_YOUR TASK_
Among the entries, find each line that includes the string "validations" and list it.

━━━ RECORD SET ━━━

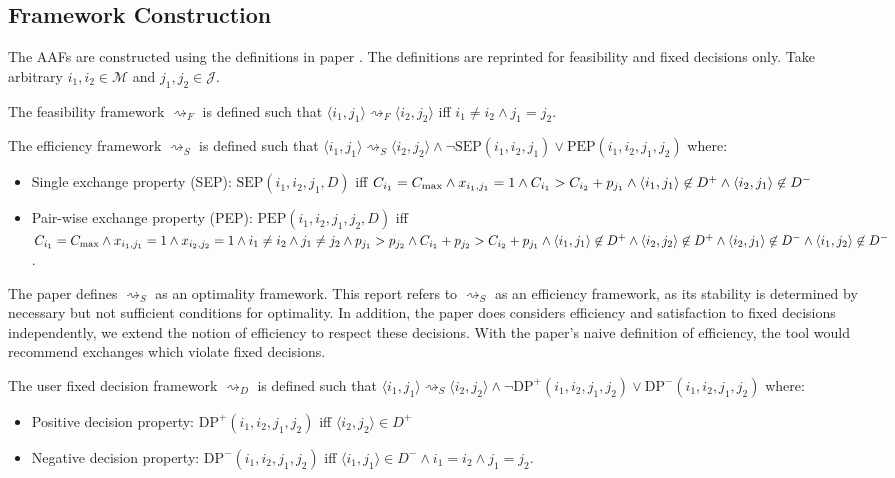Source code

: \subsection{Framework Construction}

The AAFs are constructed using the definitions in paper \cite{aes}. The definitions are reprinted for feasibility and fixed decisions only. Take arbitrary $i_1,i_2\in\mathcal{M}$ and $j_1,j_2\in\mathcal{J}$.

\begin{definition}
	The feasibility framework $\rightsquigarrow_F$ is defined such that $\langle i_1,j_1\rangle\rightsquigarrow_F\langle i_2,j_2\rangle$ iff $i_1\neq i_2\land j_1=j_2$.
\end{definition}

\begin{definition}
	The efficiency framework $\rightsquigarrow_S$ is defined such that $\langle i_1,j_1\rangle\rightsquigarrow_S\langle i_2,j_2\rangle\land\neg\text{SEP}(i_1,i_2,j_1)\lor\text{PEP}(i_1,i_2,j_1,j_2)$ where:
	\begin{itemize}
		\item Single exchange property (SEP): $\text{SEP}(i_1,i_2,j_1, D)$ iff $C_{i_1}=C_{\max}\land x_{i_1,j_1}=1\land C_{i_1}>C_{i_2}+p_{j_1}\land\langle{i_1},{j_1}\rangle\not\in D^+\land\langle{i_2},{j_1}\rangle\not\in D^-$
		\item Pair-wise exchange property (PEP): $\text{PEP}(i_1,i_2,j_1,j_2, D)$ iff $C_{i_1}=C_{\max}\land x_{i_1,j_1}=1\land x_{i_2,j_2}=1\land i_1\neq i_2\land j_1\neq j_2\land p_{j_1}>p_{j_2}\land C_{i_1}+p_{j_2}>C_{i_2}+p_{j_1}\land\langle{i_1},{j_1}\rangle\not\in D^+\land\langle{i_2},{j_2}\rangle\not\in D^+\land\langle{i_2},{j_1}\rangle\not\in D^-\land\langle{i_1},{j_2}\rangle\not\in D^-$.
	\end{itemize}

The paper \cite{aes} defines $\rightsquigarrow_S$ as an optimality framework. This report refers to $\rightsquigarrow_S$ as an efficiency framework, as its stability is determined by necessary but not sufficient conditions for optimality. In addition, the paper does considers efficiency and satisfaction to fixed decisions independently, we extend the notion of efficiency to respect these decisions. With the paper's naive definition of efficiency, the tool would recommend exchanges which violate fixed decisions.

\end{definition}

\begin{definition}
	The user fixed decision framework $\rightsquigarrow_D$ is defined such that $\langle i_1,j_1\rangle\rightsquigarrow_S\langle i_2,j_2\rangle\land\neg\text{DP}^+(i_1,i_2,j_1,j_2)\lor\text{DP}^-(i_1,i_2,j_1,j_2)$ where:
	\begin{itemize}
		\item Positive decision property: $\text{DP}^+(i_1,i_2,j_1,j_2)$ iff $\langle i_2, j_2\rangle\in D^+$
		\item Negative decision property: $\text{DP}^-(i_1,i_2,j_1,j_2)$ iff $\langle i_1, j_1\rangle\in D^-\land i_1=i_2\land j_1=j_2$.
	\end{itemize}
\end{definition}

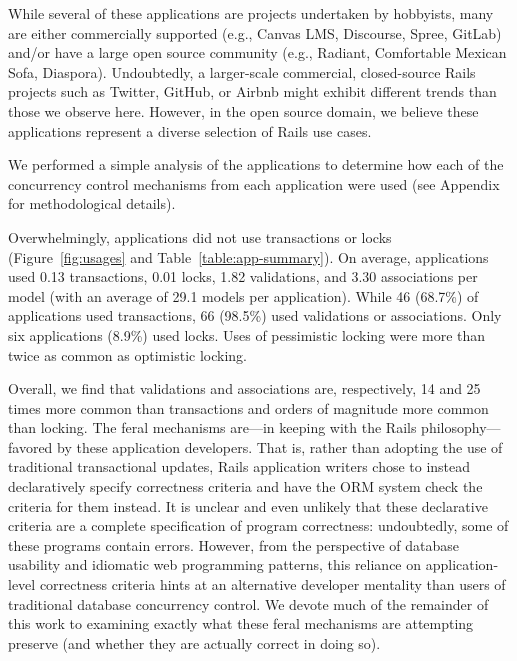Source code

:While several of these applications are projects undertaken by
hobbyists, many are either commercially supported (e.g., Canvas LMS,
Discourse, Spree, GitLab) and/or have a large open source community
(e.g., Radiant, Comfortable Mexican Sofa, Diaspora). Undoubtedly, a
larger-scale commercial, closed-source Rails projects such as Twitter,
GitHub, or Airbnb might exhibit different trends than those we observe
here. However, in the open source domain, we believe these
applications represent a diverse selection of Rails use cases.

 We performed a simple analysis of the
applications to determine how each of the concurrency control
mechanisms from each application were used (see Appendix for
methodological details).

Overwhelmingly, applications did not use transactions or locks
(Figure~\ref{fig:usages} and Table~\ref{table:app-summary}). On
average, applications used 0.13 transactions, 0.01 locks, 1.82
validations, and 3.30 associations per model (with an average of 29.1
models per application). While 46 (68.7\%) of applications used
transactions, 66 (98.5\%) used validations or associations. Only six
applications (8.9\%) used locks. Uses of pessimistic locking were more
than twice as common as optimistic locking.

Overall, we find that validations and associations are, respectively,
14 and 25 times more common than transactions and orders of magnitude
more common than locking. The feral mechanisms are---in keeping with
the Rails philosophy---favored by these application developers. That
is, rather than adopting the use of traditional transactional updates,
Rails application writers chose to instead declaratively specify
correctness criteria and have the ORM system check the criteria for
them instead. It is unclear and even unlikely that these declarative
criteria are a complete specification of program correctness:
undoubtedly, some of these programs contain errors. However, from the
perspective of database usability and idiomatic web programming
patterns, this reliance on application-level correctness criteria
hints at an alternative developer mentality than users of traditional
database concurrency control.  We devote much of the remainder of this
work to examining exactly what these feral mechanisms are attempting
preserve (and whether they are actually correct in doing so).

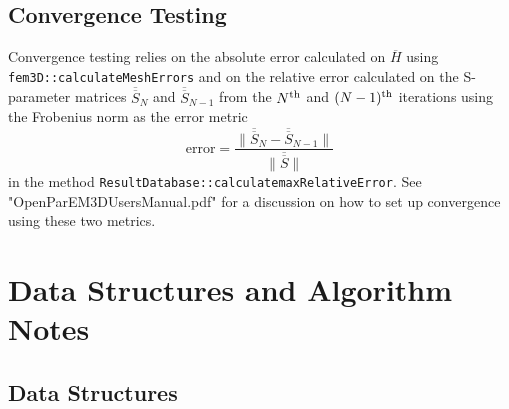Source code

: \documentclass[titlepage]{article}
\renewcommand\_{\textunderscore\linebreak[1]}
\begin{document}
\subsection{Convergence Testing}

Convergence testing relies on the absolute error calculated on $\overline{H}$ using \texttt{fem3D::calculateMeshErrors} and on the relative error calculated on the S-parameter matrices $\overline{\overline{S}}_N$ and $\overline{\overline{S}}_{N-1}$ from the $N^{\textnormal{th}}$ and $(N-1)^{\textnormal{th}}$ iterations using the Frobenius norm as the error metric
\begin{equation}
\text{error}=\frac{\|\overline{\overline{S}}_N-\overline{\overline{S}}_{N-1}\|}{\|\overline{\overline{S}}\|}
\end{equation}
in the method \texttt{ResultDatabase::calculate\_maxRelativeError}.  See "OpenParEM3D\_Users\_Manual.pdf" for a discussion on how to set up convergence using these two metrics.

\section{Data Structures and Algorithm Notes}

\subsection{Data Structures}
\end{document}
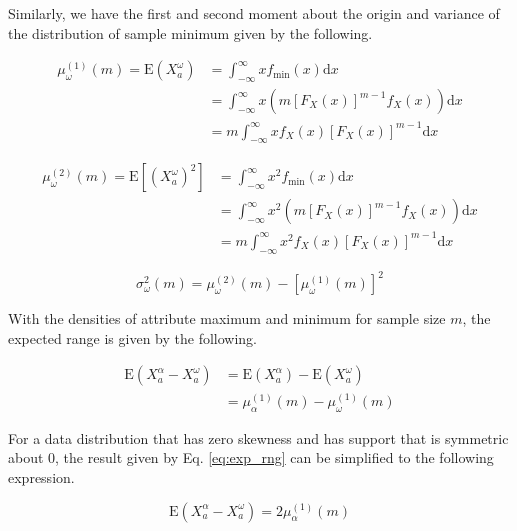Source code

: \documentclass[10pt,letterpaper]{article}\usepackage[]{graphicx}\usepackage[]{color}
\begin{document}
Similarly, we have the first and second moment about the origin and variance of the distribution of sample minimum given by the following.

\begin{equation}\label{eq:mu_min}
\begin{aligned}
\mu^{(1)}_\omega(m) = \text{E}(X^\omega_a) &= \int_{-\infty}^{\infty}x f_\text{min}(x)\text{d}x \\
&= \int_{-\infty}^{\infty}x \left(m [F_X(x)]^{m-1} f_X(x)\right)\text{d}x \\
&= m \int_{-\infty}^{\infty}x f_X(x) [F_X(x)]^{m-1}\text{d}x
\end{aligned}
\end{equation}

\begin{equation}\label{eq:mu2_min}
\begin{aligned}
\mu^{(2)}_\omega(m) = \text{E}[(X^\omega_a)^2] &= \int_{-\infty}^{\infty}x^2 f_\text{min}(x)\text{d}x \\
&= \int_{-\infty}^{\infty}x^2 \left(m [F_X(x)]^{m-1} f_X(x)\right)\text{d}x \\
&= m \int_{-\infty}^{\infty}x^2 f_X(x) [F_X(x)]^{m-1}\text{d}x
\end{aligned}
\end{equation}

\begin{equation}\label{eq:sig_min}
\sigma^2_\omega(m) = \mu^{(2)}_\omega(m) - \left[\mu^{(1)}_\omega(m)\right]^2
\end{equation}

With the densities of attribute maximum and minimum for sample size $m$, the expected range is given by the following.

\begin{equation}\label{eq:exp_rng}
\begin{aligned}
\text{E}(X^\alpha_a - X^\omega_a) &= \text{E}(X^\alpha_a) - \text{E}(X^\omega_a) \\
&= \mu^{(1)}_\alpha(m) - \mu^{(1)}_\omega(m)
\end{aligned}
\end{equation}

For a data distribution that has zero skewness and has support that is symmetric about 0, the result given by Eq. \ref{eq:exp_rng} can be simplified to the following expression.

\begin{equation}\label{eq:exp_rng_symm}
\text{E}(X^\alpha_a - X^\omega_a) = 2 \mu^{(1)}_\alpha(m)
\end{equation}
\end{document}

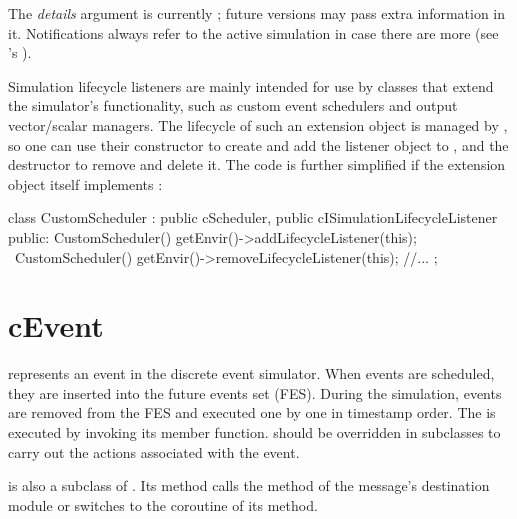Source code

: The \textit{details} argument is currently ; future {\opp} versions
may pass extra information in it. Notifications always refer to the active
simulation in case there are more (see 's
).

Simulation lifecycle listeners are mainly intended for use by classes that
extend the simulator's functionality, such as custom event schedulers and output
vector/scalar managers. The lifecycle of such an extension object is managed by
{\opp}, so one can use their constructor to create and add the listener object
to , and the destructor to remove and delete it. The code is
further simplified if the extension object itself implements
:


\begin{cpp}
class CustomScheduler : public cScheduler, public cISimulationLifecycleListener
{
  public:
    CustomScheduler() { getEnvir()->addLifecycleListener(this); }
    ~CustomScheduler() { getEnvir()->removeLifecycleListener(this); }
    //...
};
\end{cpp}


\section{cEvent}
\label{sec:plugin-exts:cevent}

 represents an event in the discrete event simulator. When
events are scheduled, they are inserted into the future events set (FES).
During the simulation, events are removed from the FES and executed one by
one in timestamp order. The  is executed by invoking its
 member function.  should be overridden
in subclasses to carry out the actions associated with the event.

\begin{note}
 is also a subclass of . Its
 method calls the  method of the
message's destination module or switches to the coroutine of its
 method.
\end{note}

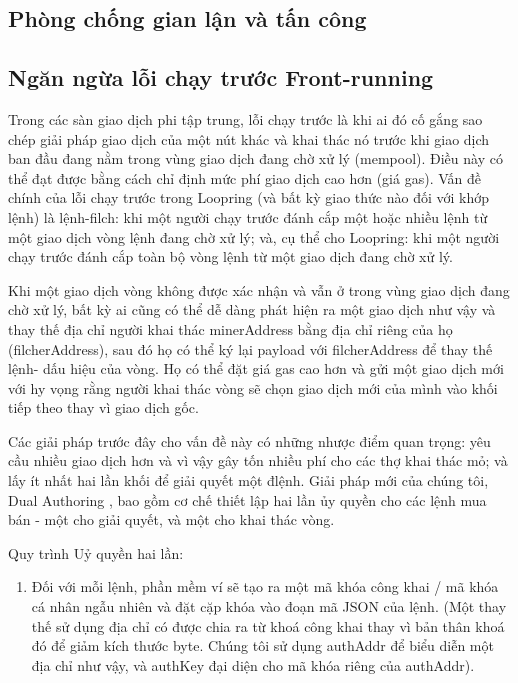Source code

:\documentclass[12pt,a4paper]{article}
\begin{document}
\begin{multicols}{2}
\section{Phòng chống gian lận và tấn công}

\subsection{Ngăn ngừa lỗi chạy trước Front-running \label{sec:dual_authoring}}
Trong các sàn giao dịch phi tập trung, lỗi chạy trước là khi ai đó cố gắng sao chép giải pháp giao dịch của một nút khác và khai thác nó trước khi giao dịch ban đầu đang nằm trong vùng giao dịch đang chờ xử lý (mempool). Điều này có thể đạt được bằng cách chỉ định mức phí giao dịch cao hơn (giá gas). Vấn đề chính của lỗi chạy trước trong Loopring (và bất kỳ giao thức nào đối với khớp lệnh) là lệnh-filch: khi một người chạy trước đánh cắp một hoặc nhiều lệnh từ một giao dịch vòng lệnh đang chờ xử lý; và, cụ thể cho Loopring: khi một người chạy trước đánh cắp toàn bộ vòng lệnh từ một giao dịch đang chờ xử lý.

Khi một giao dịch vòng không được xác nhận và vẫn ở trong vùng giao dịch đang chờ xử lý, bất kỳ ai cũng có thể dễ dàng phát hiện ra một giao dịch như vậy và thay thế địa chỉ người khai thác minerAddress bằng địa chỉ riêng của họ (filcherAddress), sau đó họ có thể ký lại payload với filcherAddress để thay thế lệnh- dấu hiệu của vòng. Họ có thể đặt giá gas cao hơn và gửi một giao dịch mới với hy vọng rằng người khai thác vòng sẽ chọn giao dịch mới của mình vào khối tiếp theo thay vì giao dịch gốc.

Các giải pháp trước đây cho vấn đề này có những nhược điểm quan trọng: yêu cầu nhiều giao dịch hơn và vì vậy gây tốn nhiều phí cho các thợ khai thác mỏ; và lấy ít nhất hai lần khối để giải quyết một đlệnh. Giải pháp mới của chúng tôi, Dual Authoring \cite{dualauthor}, bao gồm cơ chế thiết lập hai lần ủy quyền cho các lệnh mua bán - một cho giải quyết, và một cho khai thác vòng.

Quy trình Uỷ quyền hai lần:
\begin{enumerate}

	\item Đối với mỗi lệnh, phần mềm ví sẽ tạo ra một mã khóa công khai / mã khóa cá nhân ngẫu nhiên và đặt cặp khóa vào đoạn mã JSON của lệnh. (Một thay thế sử dụng địa chỉ có được chia ra từ khoá công khai thay vì bản thân khoá đó để giảm kích thước byte. Chúng tôi sử dụng authAddr để biểu diễn một địa chỉ như vậy, và authKey đại diện cho mã khóa riêng của authAddr).


\end{enumerate}
\end{multicols}
\end{document}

━━━

_RESULT FOR THIS EXERCISE_
validations, and 3.30 associations per model (with an average of 29.1
transactions, 66 (98.5\%) used validations or associations. Only six
Overall, we find that validations and associations are, respectively,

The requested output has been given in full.